Hanoi (VNA) – The Department of Vietnam Customs (DVC) reported a positive start in 2025, with State budget revenue hitting 61.3 trillion VND (2.45 billion USD) in the first two months, or 14.92% of the annual target and an 8.91% year-on-year surge, heard a conference in Hanoi on March 7.
The rise was driven by a 10.9% hike in taxable import-export turnover compared to the same period last year. Specifically, taxable export turnover rose by 0.4%, while taxable import turnover saw a 11.5% rise. Key drivers of this growth included raw materials, machinery, equipment, and spare parts for production, along with imported completely built-up (CBU) automobiles and crude oil.
Between December 15, 2024 and February 14, 2025, 2,440 customs law violations were detected, with the estimated value of confiscated goods amounting to 2.79 trillion VND. Authorities referred 19 cases for prosecution, contributing an additional 133.19 billion VND to the state budget.

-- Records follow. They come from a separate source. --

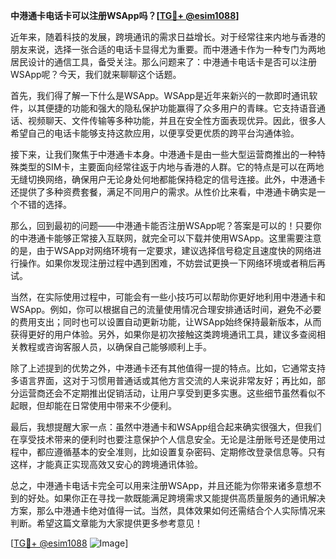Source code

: **中港通卡电话卡可以注册WSApp吗？[[TG💪+ @esim1088](https://t.me/s/esim1088)]**

近年来，随着科技的发展，跨境通讯的需求日益增长。对于经常往来内地与香港的朋友来说，选择一张合适的电话卡显得尤为重要。而中港通卡作为一种专门为两地居民设计的通信工具，备受关注。那么问题来了：中港通卡电话卡是否可以注册WSApp呢？今天，我们就来聊聊这个话题。

首先，我们得了解一下什么是WSApp。WSApp是近年来新兴的一款即时通讯软件，以其便捷的功能和强大的隐私保护功能赢得了众多用户的青睐。它支持语音通话、视频聊天、文件传输等多种功能，并且在安全性方面表现优异。因此，很多人希望自己的电话卡能够支持这款应用，以便享受更优质的跨平台沟通体验。

接下来，让我们聚焦于中港通卡本身。中港通卡是由一些大型运营商推出的一种特殊类型的SIM卡，主要面向经常往返于内地与香港的人群。它的特点是可以在两地无缝切换网络，确保用户无论身处何地都能保持稳定的信号连接。此外，中港通卡还提供了多种资费套餐，满足不同用户的需求。从性价比来看，中港通卡确实是一个不错的选择。

那么，回到最初的问题——中港通卡能否注册WSApp呢？答案是可以的！只要你的中港通卡能够正常接入互联网，就完全可以下载并使用WSApp。这里需要注意的是，由于WSApp对网络环境有一定要求，建议选择信号稳定且速度快的网络进行操作。如果你发现注册过程中遇到困难，不妨尝试更换一下网络环境或者稍后再试。

当然，在实际使用过程中，可能会有一些小技巧可以帮助你更好地利用中港通卡和WSApp。例如，你可以根据自己的流量使用情况合理安排通话时间，避免不必要的费用支出；同时也可以设置自动更新功能，让WSApp始终保持最新版本，从而获得更好的用户体验。另外，如果你是初次接触这类跨境通讯工具，建议多查阅相关教程或咨询客服人员，以确保自己能够顺利上手。

除了上述提到的优势之外，中港通卡还有其他值得一提的特点。比如，它通常支持多语言界面，这对于习惯用普通话或其他方言交流的人来说非常友好；再比如，部分运营商还会不定期推出促销活动，让用户享受到更多实惠。这些细节虽然看似不起眼，但却能在日常使用中带来不少便利。

最后，我想提醒大家一点：虽然中港通卡和WSApp组合起来确实很强大，但我们在享受技术带来的便利时也要注意保护个人信息安全。无论是注册账号还是使用过程中，都应遵循基本的安全准则，比如设置复杂密码、定期修改登录信息等。只有这样，才能真正实现高效又安心的跨境通讯体验。

总之，中港通卡电话卡完全可以用来注册WSApp，并且还能为你带来诸多意想不到的好处。如果你正在寻找一款既能满足跨境需求又能提供高质量服务的通讯解决方案，那么中港通卡绝对值得一试。当然，具体效果如何还需结合个人实际情况来判断。希望这篇文章能为大家提供更多参考意见！

[[TG💪+ @esim1088](https://t.me/s/esim1088) ![Image](https://i.postimg.cc/4NQfJmqS/Snipaste-2025-05-13-00-14-12.png)]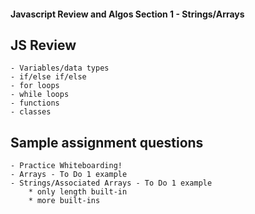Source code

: #### Javascript Review and Algos Section 1 - Strings/Arrays

## JS Review
    - Variables/data types
    - if/else if/else
    - for loops
    - while loops
    - functions
    - classes

## Sample assignment questions
    - Practice Whiteboarding!
    - Arrays - To Do 1 example
    - Strings/Associated Arrays - To Do 1 example
        * only length built-in
        * more built-ins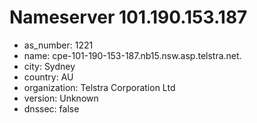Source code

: # Nameserver 101.190.153.187

* as_number: 1221
* name: cpe-101-190-153-187.nb15.nsw.asp.telstra.net.
* city: Sydney
* country: AU
* organization: Telstra Corporation Ltd
* version: Unknown
* dnssec: false
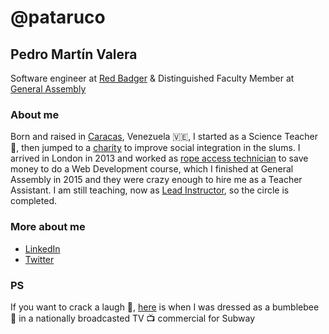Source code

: # @pataruco

## Pedro Martín Valera

Software engineer at [Red Badger](https://red-badger.com/) & Distinguished Faculty Member at [General Assembly](https://generalassemb.ly)

### About me

Born and raised in [Caracas](https://en.wikipedia.org/wiki/Caracas), Venezuela 🇻🇪, I started as a Science Teacher 🧪, then jumped to a [charity](https://www.facebook.com/pazcontodoccs/) to improve social integration in the slums. I arrived in London in 2013 and worked as [rope access technician](https://www.theguardian.com/artanddesign/2015/jul/20/hanging-by-thread-rats-keep-skyscrapers-standing) to save money to do a Web Development course, which I finished at General Assembly in 2015 and they were crazy enough to hire me as a Teacher Assistant. I am still teaching, now as [Lead Instructor](https://generalassemb.ly/instructors/pedro-martin/7012), so the circle is completed.

### More about me

- [LinkedIn](https://www.linkedin.com/in/pataruco/)
- [Twitter](https://twitter.com/pataruco)

### PS

If you want to crack a laugh 🤣, [here](https://www.youtube.com/watch?v=XKZ0tNg9A3U) is when I was dressed as a bumblebee 🐝 in a nationally broadcasted TV 📺 commercial for Subway
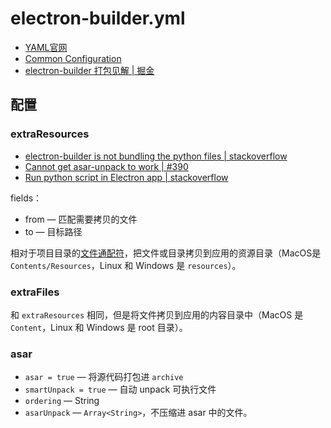 # electron-builder.yml

- [YAML官网](https://yaml.org/)
- [Common Configuration](https://www.electron.build/configuration/configuration)
- [electron-builder 打包见解 | 掘金](https://juejin.im/post/5bc53aade51d453df0447927)

## 配置

### extraResources

- [electron-builder is not bundling the python files | stackoverflow](https://stackoverflow.com/questions/51182226/electron-builder-is-not-bundling-the-python-files)
- [Cannot get asar-unpack to work | #390](https://github.com/electron-userland/electron-builder/issues/390)
- [Run python script in Electron app | stackoverflow](https://stackoverflow.com/questions/41199981/run-python-script-in-electron-app)

fields：

- from — 匹配需要拷贝的文件
- to — 目标路径

相对于项目目录的[文件通配符](https://www.electron.build/file-patterns)，把文件或目录拷贝到应用的资源目录（MacOS是 `Contents/Resources`，Linux 和 Windows 是 `resources`）。

### extraFiles

和 `extraResources` 相同，但是将文件拷贝到应用的内容目录中（MacOS 是 `Content`，Linux 和 Windows 是 root 目录）。

### asar

- `asar = true` — 将源代码打包进 `archive`
- `smartUnpack = true` — 自动 unpack 可执行文件
- `ordering` — String
- `asarUnpack` — `Array<String>`，不压缩进 asar 中的文件。
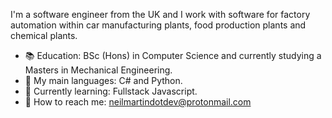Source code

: 
I'm a software engineer from the UK and I work with software for factory automation within car manufacturing plants, food production plants and chemical plants.

- :books:  Education: BSc (Hons) in Computer Science and currently studying a Masters in Mechanical Engineering.
- :speech_balloon: My main languages: C# and Python.
- :seedling: Currently learning: Fullstack Javascript.
- :calling: How to reach me: neilmartindotdev@protonmail.com
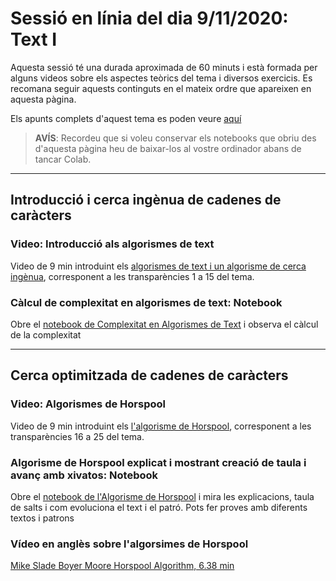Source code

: # Sessió en línia del dia 9/11/2020: Text I

Aquesta sessió té una durada aproximada de 60 minuts i està formada per alguns videos sobre els aspectes teòrics del tema i diversos exercicis. 
Es recomana seguir aquests continguts en el mateix ordre que apareixen en aquesta pàgina.

Els apunts complets d'aquest tema es poden veure [aquí](https://algorismica2020.github.io/slides/text.html)  

> **AVÍS**: Recordeu que si voleu conservar els notebooks que obriu des d'aquesta pàgina heu de baixar-los al vostre ordinador abans de tancar Colab.


---
## Introducció i cerca ingènua de cadenes de caràcters

### Video: Introducció als algorismes de text

Video de 9 min introduint els [algorismes de text i un algorisme de cerca ingènua](https://campusvirtual.ub.edu/pluginfile.php/3335992/mod_resource/content/3/T3-1-TextIntroiComplexitat/T3-1-TextIntroiComplexitat_player.html), corresponent a les transparències 1 a 15 del tema.

### Càlcul de complexitat en algorismes de text: Notebook

Obre el [notebook de Complexitat en Algorismes de Text](https://colab.research.google.com/github/algorismica2020/algorismica2020.github.io/blob/master/notebookscolab/ComplexitatText.ipynb) i observa el càlcul de la complexitat

---
## Cerca optimitzada de cadenes de caràcters

### Video: Algorismes de Horspool

Video de 9 min introduint els [l'algorisme de Horspool](https://campusvirtual.ub.edu/pluginfile.php/3339445/mod_resource/content/2/T3-2-Text-CercaAvancada/T3-2-Text-CercaAvancada.html), corresponent a les transparències 16 a 25 del tema.

### Algorisme de Horspool explicat i mostrant creació de taula i avanç amb xivatos: Notebook

Obre el [notebook de l'Algorisme de Horspool](https://colab.research.google.com/github/algorismica2020/algorismica2020.github.io/blob/master/notebookscolab/Horspool.ipynb) i mira les explicacions, taula de salts i com evoluciona el text i el patró. Pots fer proves amb diferents textos i patrons

### Vídeo en anglès sobre l'algorsimes de Horspool

[Mike Slade Boyer Moore Horspool Algorithm, 6.38 min](https://www.youtube.com/watch?v=PHXAOKQk2dw)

In a parallel crackdown, customs teams, in collaboration with public security and border guards from December 16, 2024, to February 15, 2025, smashed 42 drug-related cases. The operations resulted in the arrest of 41 suspects and the seizure of 164 kg of illegal narcotics.
Looking ahead, DVC Director Nguyen Van Tho ordered all units to complete personnel arrangements by March 14, ensuring the new management system is fully operational from March 15.
He also instructed local customs branches to establish inspection teams to provide guidance, address concerns from businesses and subordinate customs units, and resolve issues arising from the ongoing restructuring process. Emphasis must be placed on policy implementation for staff, digital transformation training, and technology application.
In a push for greater efficiency, customs authorities must reduce administrative procedures by 30%, cutting down processing time and costs, both official and unofficial, he said./.